Non sarà che l’ossessione di Hackman ha preso un po’ anche lei?
“Tempo fa abbiamo fatto fare delle stime. Una persona che si muove nel centro di Roma viene ripresa mediamente duecento volte al giorno. Le banche elettroniche dei grandi gestori telefonici già due anni fa conservavano oltre 500 miliardi di dati che permettono di ricostruire giorno per giorno l’intera rete di relazioni personali, sociali, economiche di una persona senza avere neppure bisogno di conoscere i contenuti delle telefonate. Perché se lei chiama dieci volte al giorno una donna che non è sua moglie probabilmente è un’amante, se chiama dieci volte al giorno uno spacciatore di cocaina probabilmente si droga. Ma senza bisogno di andare sulle cose estreme, è chiaro che attraverso le telefonate di una persona posso capire chi vota, chi frequenta, che lavoro fa, che paure ha, che malattie teme…”.
Insomma: un quadro completo.
“Ovviamente la reazione non può essere luddista, cioè di rifiuto e boicottaggio delle nuove tecnologie. Né apocalittica. Ma bisogna stare attenti. Molto. Dobbiamo varare regole. E farle applicare. Sette codici deontologici, dobbiamo fare: Internet, rapporti di lavoro, centrali rischi… Il Parlamento ci ha scaricato addosso un blocco di lavoro senza darci una sola persona in più e tagliando anzi gli stanziamenti”.
Quanti siete, oggi?
“Dovremmo essere 120, siamo in 97, abbiamo dei concorsi in atto, ma sappiamo già che non basteranno assolutamente. Eppure, da quando siamo nati nel 1997 (e il primo giorno le telefonate dei cittadini interessatissimi alla novità bloccarono il centralino della Camera) abbiamo fatto un sacco di cose. Lavoriamo come un tribunale medio. Tanto più che su certe cose il cittadino può scegliere se andare da un giudice ordinario o venire da noi. In questi casi, nel 95% dei casi viene da noi. Perché non costiamo nulla e siamo riusciti a dare risposte entro 60 giorni. Ma lei lo ricorda come funzionava con le cartelle cliniche?”
Era tutto in piazza.
“Anche la banca poteva avere le carte sulla sieropositività d’un cliente. E’ cambiato tutto. Abbiamo chiuso il sistema delle cartelle giudiziarie che venivano consegnate aperte al portiere. Fatto chiarezza sui codici genetici. Chiarito (comminando anche sanzioni) che è vietato lo spamming cioè importunare la gente tempestandola di messaggi email illegittimi. Messo dei punti fermi sull’uso della video-sorveglianza, dando sempre il nostro assenso se ci sono esigenze di sicurezza, dalle fermate del tram in alcune zone di Torino alla Salerno-Reggio. Stiamo lavorando sui nuovi elenchi telefonici, e lì vedremo (con la scelta di esserci o non esserci) quanto gli italiani tengono alla privacy. Lì vedremo se abbiamo fatto passare una idea: ogni italiano deve essere il garante della propria privacy”.

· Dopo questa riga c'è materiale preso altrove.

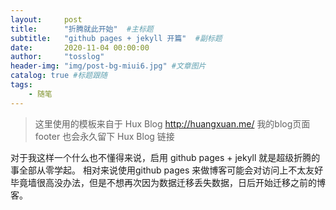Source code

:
 ```yaml
---
layout:     post 
title:      "折腾就此开始"  #主标题
subtitle:   "github pages + jekyll 开篇"  #副标题
date:       2020-11-04 00:00:00 
author:     "tosslog" 
header-img: "img/post-bg-miui6.jpg" #文章图片
catalog: true #标题跟随
tags: 
    - 随笔
---
```



> 这里使用的模板来自于 Hux Blog http://huangxuan.me/ 我的blog页面footer 也会永久留下 Hux Blog 链接

对于我这样一个什么也不懂得来说，启用 github pages + jekyll 就是超级折腾的事全部从零学起。
相对来说使用github pages 来做博客可能会对访问上不太友好毕竟墙很高没办法，但是不想再次因为数据迁移丢失数据，日后开始迁移之前的博客。
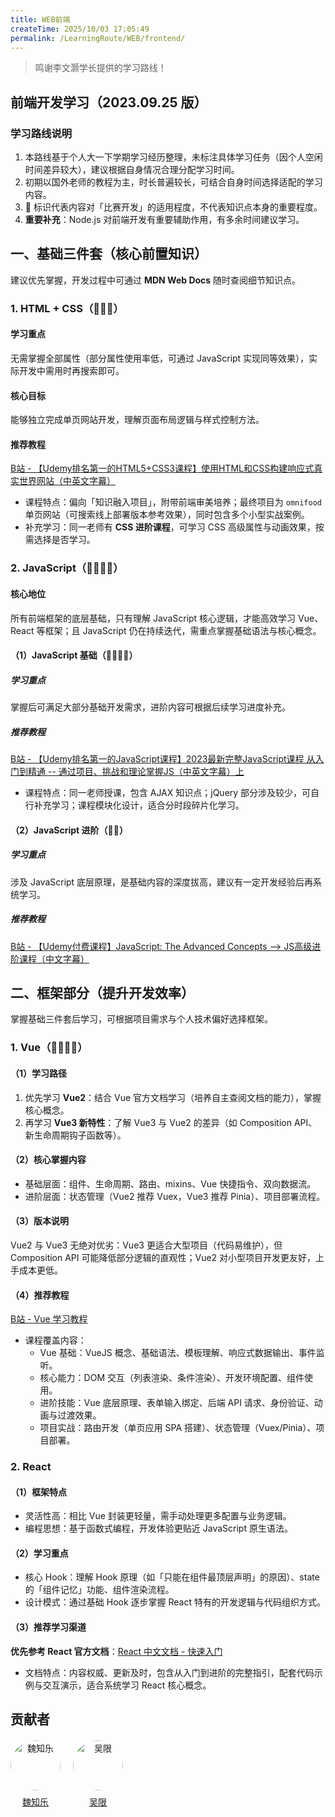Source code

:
 ```yaml
---
title: WEB前端
createTime: 2025/10/03 17:05:49
permalink: /LearningRoute/WEB/frontend/
---
```


> 鸣谢李文灏学长提供的学习路线！


## 前端开发学习（2023.09.25 版）
### 学习路线说明
1. 本路线基于个人大一下学期学习经历整理，未标注具体学习任务（因个人空闲时间差异较大），建议根据自身情况合理分配学习时间。
2. 初期以国外老师的教程为主，时长普遍较长，可结合自身时间选择适配的学习内容。
3. 🌟 标识代表内容对「比赛开发」的适用程度，不代表知识点本身的重要程度。
4. **重要补充**：Node.js 对前端开发有重要辅助作用，有多余时间建议学习。


## 一、基础三件套（核心前置知识）
建议优先掌握，开发过程中可通过 **MDN Web Docs** 随时查阅细节知识点。

### 1. HTML + CSS（🌟🌟🌟）
#### **学习重点**
无需掌握全部属性（部分属性使用率低，可通过 JavaScript 实现同等效果），实际开发中需用时再搜索即可。

#### **核心目标**
能够独立完成单页网站开发，理解页面布局逻辑与样式控制方法。

#### **推荐教程**
[B站 - 【Udemy排名第一的HTML5+CSS3课程】使用HTML和CSS构建响应式真实世界网站（中英文字幕）](https://www.bilibili.com/video/BV1A34y1e7wL/?spm_id_from=333.999.0.0&vd_source=8c6b6aff2ab21d2569269571a7cc0218)
- 课程特点：偏向「知识融入项目」，附带前端审美培养；最终项目为 `omnifood` 单页网站（可搜索线上部署版本参考效果），同时包含多个小型实战案例。
- 补充学习：同一老师有 **CSS 进阶课程**，可学习 CSS 高级属性与动画效果，按需选择是否学习。

### 2. JavaScript（🌟🌟🌟🌟）
#### **核心地位**
所有前端框架的底层基础，只有理解 JavaScript 核心逻辑，才能高效学习 Vue、React 等框架；且 JavaScript 仍在持续迭代，需重点掌握基础语法与核心概念。

#### （1）JavaScript 基础（🌟🌟🌟🌟）
##### **学习重点**
掌握后可满足大部分基础开发需求，进阶内容可根据后续学习进度补充。

##### **推荐教程**
[B站 - 【Udemy排名第一的JavaScript课程】2023最新完整JavaScript课程 从入门到精通 -- 通过项目、挑战和理论掌握JS（中英文字幕）上](https://www.bilibili.com/video/BV1vA4y197C7/?spm_id_from=333.999.0.0&vd_source=8c6b6aff2ab21d2569269571a7cc0218)
- 课程特点：同一老师授课，包含 AJAX 知识点；jQuery 部分涉及较少，可自行补充学习；课程模块化设计，适合分时段碎片化学习。

#### （2）JavaScript 进阶（🌟🌟）
##### **学习重点**
涉及 JavaScript 底层原理，是基础内容的深度拔高，建议有一定开发经验后再系统学习。

##### **推荐教程**
[B站 - 【Udemy付费课程】JavaScript: The Advanced Concepts --> JS高级进阶课程（中文字幕）](https://www.bilibili.com/video/BV19i4y1Q7w7?p=1&vd_source=8c6b6aff2ab21d2569269571a7cc0218)


## 二、框架部分（提升开发效率）
掌握基础三件套后学习，可根据项目需求与个人技术偏好选择框架。

### 1. Vue（🌟🌟🌟🌟）
#### **（1）学习路径**
1. 优先学习 **Vue2**：结合 Vue 官方文档学习（培养自主查阅文档的能力），掌握核心概念。
2. 再学习 **Vue3 新特性**：了解 Vue3 与 Vue2 的差异（如 Composition API、新生命周期钩子函数等）。

#### **（2）核心掌握内容**
- 基础层面：组件、生命周期、路由、mixins、Vue 快捷指令、双向数据流。
- 进阶层面：状态管理（Vue2 推荐 Vuex，Vue3 推荐 Pinia）、项目部署流程。

#### **（3）版本说明**
Vue2 与 Vue3 无绝对优劣：Vue3 更适合大型项目（代码易维护），但 Composition API 可能降低部分逻辑的直观性；Vue2 对小型项目开发更友好，上手成本更低。

#### **（4）推荐教程**
[B站 - Vue 学习教程](https://www.bilibili.com/video/BV1Wr4y1n7rG/?spm_id_from=333.999.0.0)
- 课程覆盖内容：
  - Vue 基础：VueJS 概念、基础语法、模板理解、响应式数据输出、事件监听。
  - 核心能力：DOM 交互（列表渲染、条件渲染）、开发环境配置、组件使用。
  - 进阶技能：Vue 底层原理、表单输入绑定、后端 API 请求、身份验证、动画与过渡效果。
  - 项目实战：路由开发（单页应用 SPA 搭建）、状态管理（Vuex/Pinia）、项目部署。

### 2. React
#### **（1）框架特点**
- 灵活性高：相比 Vue 封装更轻量，需手动处理更多配置与业务逻辑。
- 编程思想：基于函数式编程，开发体验更贴近 JavaScript 原生语法。

#### **（2）学习重点**
- 核心 Hook：理解 Hook 原理（如「只能在组件最顶层声明」的原因）、state 的「组件记忆」功能、组件渲染流程。
- 设计模式：通过基础 Hook 逐步掌握 React 特有的开发逻辑与代码组织方式。

#### **（3）推荐学习渠道**
**优先参考 React 官方文档**：[React 中文文档 - 快速入门](https://zh-hans.react.dev/learn)
- 文档特点：内容权威、更新及时，包含从入门到进阶的完整指引，配套代码示例与交互演示，适合系统学习 React 核心概念。

## 贡献者

<div class="contributors-list" style="display: flex; gap: 20px; flex-wrap: wrap; margin-top: 20px;">
  <!-- 贡献者 1 -->
  <div style="text-align: center;">
    <img src="https://avatars.githubusercontent.com/u/94302726?v=4" alt="魏知乐" style="width: 80px; border-radius: 50%;" />
    <p style="margin-top: 8px;"><a href="https://github.com/spaceluke" target="_blank">魏知乐</a></p>
  </div>
  <!-- 贡献者 2 -->
    <div style="text-align: center;">
    <img src="https://avatars.githubusercontent.com/u/145993470?v=4" alt="吴限" style="width: 80px; border-radius: 50%;" />
    <p style="margin-top: 8px;"><a href="https://github.com/zhuningyu3" target="_blank">吴限</a></p>
  </div>
</div>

Qualcuno lo è pure troppo: si pensi alla privacy sulla consulenze pubbliche…
“Qualcuno che fa il furbo c’è sempre. E’ la privacy-alibi. Usata soprattutto dalla pubblica amministrazione come scusa per non dare certe notizie. Ma abbiamo già chiarito: nel settore pubblico tutte queste cose devono essere pubbliche. Compresi i contratti alla Rai. No: quello che temo oggi è la delega della politica alla tecnologia”.
La tentazione di istaurare uno “stato di polizia tecnologico”?
“Sì. Se si fa la domanda in astratto (“in cambio di più sicurezza sei disposto a rinunciare a un pezzo della tua privacy?”) molti rispondono di sì. Ma è un errore. Sento fare discorsi del tipo “il cittadino che non ha niente da nascondere non ha niente da preoccuparsi”. Beh, io ricordo che la metafora dell'”uomo di vetro” è nata sotto il nazismo: se tu vuoi mantenere uno spazio di intimità diventi un cattivo cittadino quindi lo Stato ha diritto di investigare su di te. Ma questo è abnorme. E forse è il caso che ci riflettiamo tutti”.